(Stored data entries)

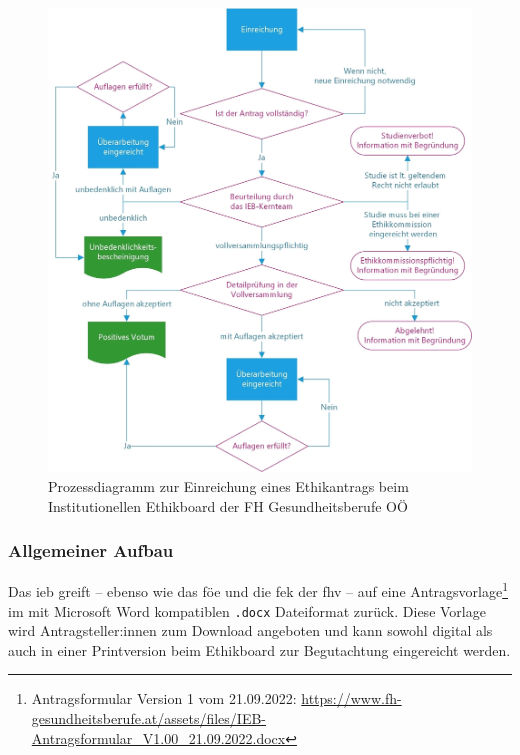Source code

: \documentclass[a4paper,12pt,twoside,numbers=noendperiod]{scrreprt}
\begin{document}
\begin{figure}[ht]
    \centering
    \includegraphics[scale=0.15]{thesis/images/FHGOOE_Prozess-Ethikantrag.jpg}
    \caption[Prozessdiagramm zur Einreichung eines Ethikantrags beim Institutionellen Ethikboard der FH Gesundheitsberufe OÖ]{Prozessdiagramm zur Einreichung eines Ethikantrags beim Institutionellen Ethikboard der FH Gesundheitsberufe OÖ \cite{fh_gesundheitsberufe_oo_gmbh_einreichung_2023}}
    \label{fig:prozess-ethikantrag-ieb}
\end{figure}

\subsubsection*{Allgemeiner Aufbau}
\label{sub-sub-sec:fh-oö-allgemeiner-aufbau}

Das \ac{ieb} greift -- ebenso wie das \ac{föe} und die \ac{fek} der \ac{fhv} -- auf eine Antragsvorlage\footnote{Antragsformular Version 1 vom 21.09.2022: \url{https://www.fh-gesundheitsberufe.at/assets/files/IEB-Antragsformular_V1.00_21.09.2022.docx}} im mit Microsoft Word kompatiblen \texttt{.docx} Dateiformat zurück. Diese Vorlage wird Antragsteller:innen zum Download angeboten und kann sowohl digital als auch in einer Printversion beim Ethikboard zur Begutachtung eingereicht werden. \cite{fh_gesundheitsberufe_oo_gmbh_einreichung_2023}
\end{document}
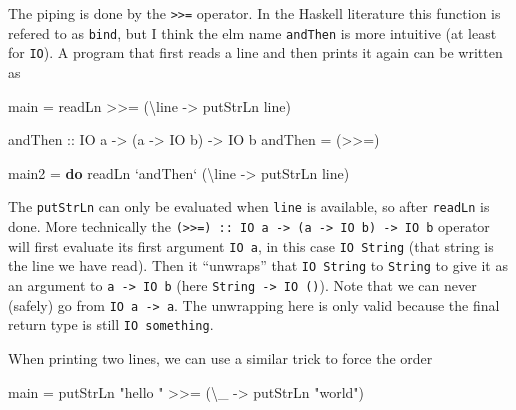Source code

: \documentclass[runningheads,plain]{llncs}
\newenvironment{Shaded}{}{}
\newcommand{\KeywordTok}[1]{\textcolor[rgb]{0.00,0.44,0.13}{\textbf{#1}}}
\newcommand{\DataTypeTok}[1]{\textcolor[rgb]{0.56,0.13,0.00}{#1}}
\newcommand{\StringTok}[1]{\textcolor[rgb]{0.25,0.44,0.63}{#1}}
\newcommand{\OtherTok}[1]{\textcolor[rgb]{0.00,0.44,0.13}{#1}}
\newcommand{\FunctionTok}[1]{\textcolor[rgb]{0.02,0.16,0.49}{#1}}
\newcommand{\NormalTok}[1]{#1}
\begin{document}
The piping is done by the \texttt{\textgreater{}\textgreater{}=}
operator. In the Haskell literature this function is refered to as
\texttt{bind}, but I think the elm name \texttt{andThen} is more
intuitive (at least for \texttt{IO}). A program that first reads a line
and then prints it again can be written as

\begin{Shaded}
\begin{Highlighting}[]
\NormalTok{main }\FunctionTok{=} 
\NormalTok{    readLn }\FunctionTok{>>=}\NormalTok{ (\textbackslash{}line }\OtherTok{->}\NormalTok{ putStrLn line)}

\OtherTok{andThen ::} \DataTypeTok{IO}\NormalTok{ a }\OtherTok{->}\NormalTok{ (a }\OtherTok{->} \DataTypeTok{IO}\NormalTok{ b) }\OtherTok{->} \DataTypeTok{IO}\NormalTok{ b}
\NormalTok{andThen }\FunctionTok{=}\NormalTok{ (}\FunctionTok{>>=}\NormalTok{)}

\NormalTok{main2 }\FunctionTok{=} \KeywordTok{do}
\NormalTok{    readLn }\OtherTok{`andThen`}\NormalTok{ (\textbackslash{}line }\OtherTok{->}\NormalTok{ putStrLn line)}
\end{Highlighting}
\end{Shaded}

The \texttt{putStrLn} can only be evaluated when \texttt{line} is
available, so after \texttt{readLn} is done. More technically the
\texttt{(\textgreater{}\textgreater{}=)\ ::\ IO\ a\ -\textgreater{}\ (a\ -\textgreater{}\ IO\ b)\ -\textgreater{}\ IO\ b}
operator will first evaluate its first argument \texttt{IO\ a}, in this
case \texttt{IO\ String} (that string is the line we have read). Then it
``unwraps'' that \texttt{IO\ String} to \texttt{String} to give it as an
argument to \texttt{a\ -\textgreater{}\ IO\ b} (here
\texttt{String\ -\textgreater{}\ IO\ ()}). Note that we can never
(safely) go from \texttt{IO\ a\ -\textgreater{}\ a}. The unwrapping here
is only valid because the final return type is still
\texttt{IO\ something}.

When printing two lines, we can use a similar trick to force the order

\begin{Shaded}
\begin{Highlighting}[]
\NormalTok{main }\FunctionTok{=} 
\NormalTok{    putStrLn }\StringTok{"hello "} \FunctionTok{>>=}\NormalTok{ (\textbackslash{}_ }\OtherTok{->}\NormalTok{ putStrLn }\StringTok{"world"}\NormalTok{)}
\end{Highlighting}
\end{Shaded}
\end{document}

◆ Exercise aim:
Set down the records in full and exactly. Do not carry over any image.

◆ Problem solution:
Source code

: \documentclass[a4paper,12pt,twoside,numbers=noendperiod]{scrreprt}
\begin{document}
\begin{figure}[ht]
    \centering
    \includegraphics[scale=0.15]{thesis/images/FHGOOE_Prozess-Ethikantrag.jpg}
    \caption[Prozessdiagramm zur Einreichung eines Ethikantrags beim Institutionellen Ethikboard der FH Gesundheitsberufe OÖ]{Prozessdiagramm zur Einreichung eines Ethikantrags beim Institutionellen Ethikboard der FH Gesundheitsberufe OÖ \cite{fh_gesundheitsberufe_oo_gmbh_einreichung_2023}}
    \label{fig:prozess-ethikantrag-ieb}
\end{figure}

\subsubsection*{Allgemeiner Aufbau}
\label{sub-sub-sec:fh-oö-allgemeiner-aufbau}

Das \ac{ieb} greift -- ebenso wie das \ac{föe} und die \ac{fek} der \ac{fhv} -- auf eine Antragsvorlage\footnote{Antragsformular Version 1 vom 21.09.2022: \url{https://www.fh-gesundheitsberufe.at/assets/files/IEB-Antragsformular_V1.00_21.09.2022.docx}} im mit Microsoft Word kompatiblen \texttt{.docx} Dateiformat zurück. Diese Vorlage wird Antragsteller:innen zum Download angeboten und kann sowohl digital als auch in einer Printversion beim Ethikboard zur Begutachtung eingereicht werden. \cite{fh_gesundheitsberufe_oo_gmbh_einreichung_2023}
\end{document}
Source code

: \documentclass[runningheads,plain]{llncs}
\newenvironment{Shaded}{}{}
\newcommand{\KeywordTok}[1]{\textcolor[rgb]{0.00,0.44,0.13}{\textbf{#1}}}
\newcommand{\DataTypeTok}[1]{\textcolor[rgb]{0.56,0.13,0.00}{#1}}
\newcommand{\StringTok}[1]{\textcolor[rgb]{0.25,0.44,0.63}{#1}}
\newcommand{\OtherTok}[1]{\textcolor[rgb]{0.00,0.44,0.13}{#1}}
\newcommand{\FunctionTok}[1]{\textcolor[rgb]{0.02,0.16,0.49}{#1}}
\newcommand{\NormalTok}[1]{#1}
\begin{document}
The piping is done by the \texttt{\textgreater{}\textgreater{}=}
operator. In the Haskell literature this function is refered to as
\texttt{bind}, but I think the elm name \texttt{andThen} is more
intuitive (at least for \texttt{IO}). A program that first reads a line
and then prints it again can be written as

\begin{Shaded}
\begin{Highlighting}[]
\NormalTok{main }\FunctionTok{=} 
\NormalTok{    readLn }\FunctionTok{>>=}\NormalTok{ (\textbackslash{}line }\OtherTok{->}\NormalTok{ putStrLn line)}

\OtherTok{andThen ::} \DataTypeTok{IO}\NormalTok{ a }\OtherTok{->}\NormalTok{ (a }\OtherTok{->} \DataTypeTok{IO}\NormalTok{ b) }\OtherTok{->} \DataTypeTok{IO}\NormalTok{ b}
\NormalTok{andThen }\FunctionTok{=}\NormalTok{ (}\FunctionTok{>>=}\NormalTok{)}

\NormalTok{main2 }\FunctionTok{=} \KeywordTok{do}
\NormalTok{    readLn }\OtherTok{`andThen`}\NormalTok{ (\textbackslash{}line }\OtherTok{->}\NormalTok{ putStrLn line)}
\end{Highlighting}
\end{Shaded}

The \texttt{putStrLn} can only be evaluated when \texttt{line} is
available, so after \texttt{readLn} is done. More technically the
\texttt{(\textgreater{}\textgreater{}=)\ ::\ IO\ a\ -\textgreater{}\ (a\ -\textgreater{}\ IO\ b)\ -\textgreater{}\ IO\ b}
operator will first evaluate its first argument \texttt{IO\ a}, in this
case \texttt{IO\ String} (that string is the line we have read). Then it
``unwraps'' that \texttt{IO\ String} to \texttt{String} to give it as an
argument to \texttt{a\ -\textgreater{}\ IO\ b} (here
\texttt{String\ -\textgreater{}\ IO\ ()}). Note that we can never
(safely) go from \texttt{IO\ a\ -\textgreater{}\ a}. The unwrapping here
is only valid because the final return type is still
\texttt{IO\ something}.

When printing two lines, we can use a similar trick to force the order

\begin{Shaded}
\begin{Highlighting}[]
\NormalTok{main }\FunctionTok{=} 
\NormalTok{    putStrLn }\StringTok{"hello "} \FunctionTok{>>=}\NormalTok{ (\textbackslash{}_ }\OtherTok{->}\NormalTok{ putStrLn }\StringTok{"world"}\NormalTok{)}
\end{Highlighting}
\end{Shaded}
\end{document}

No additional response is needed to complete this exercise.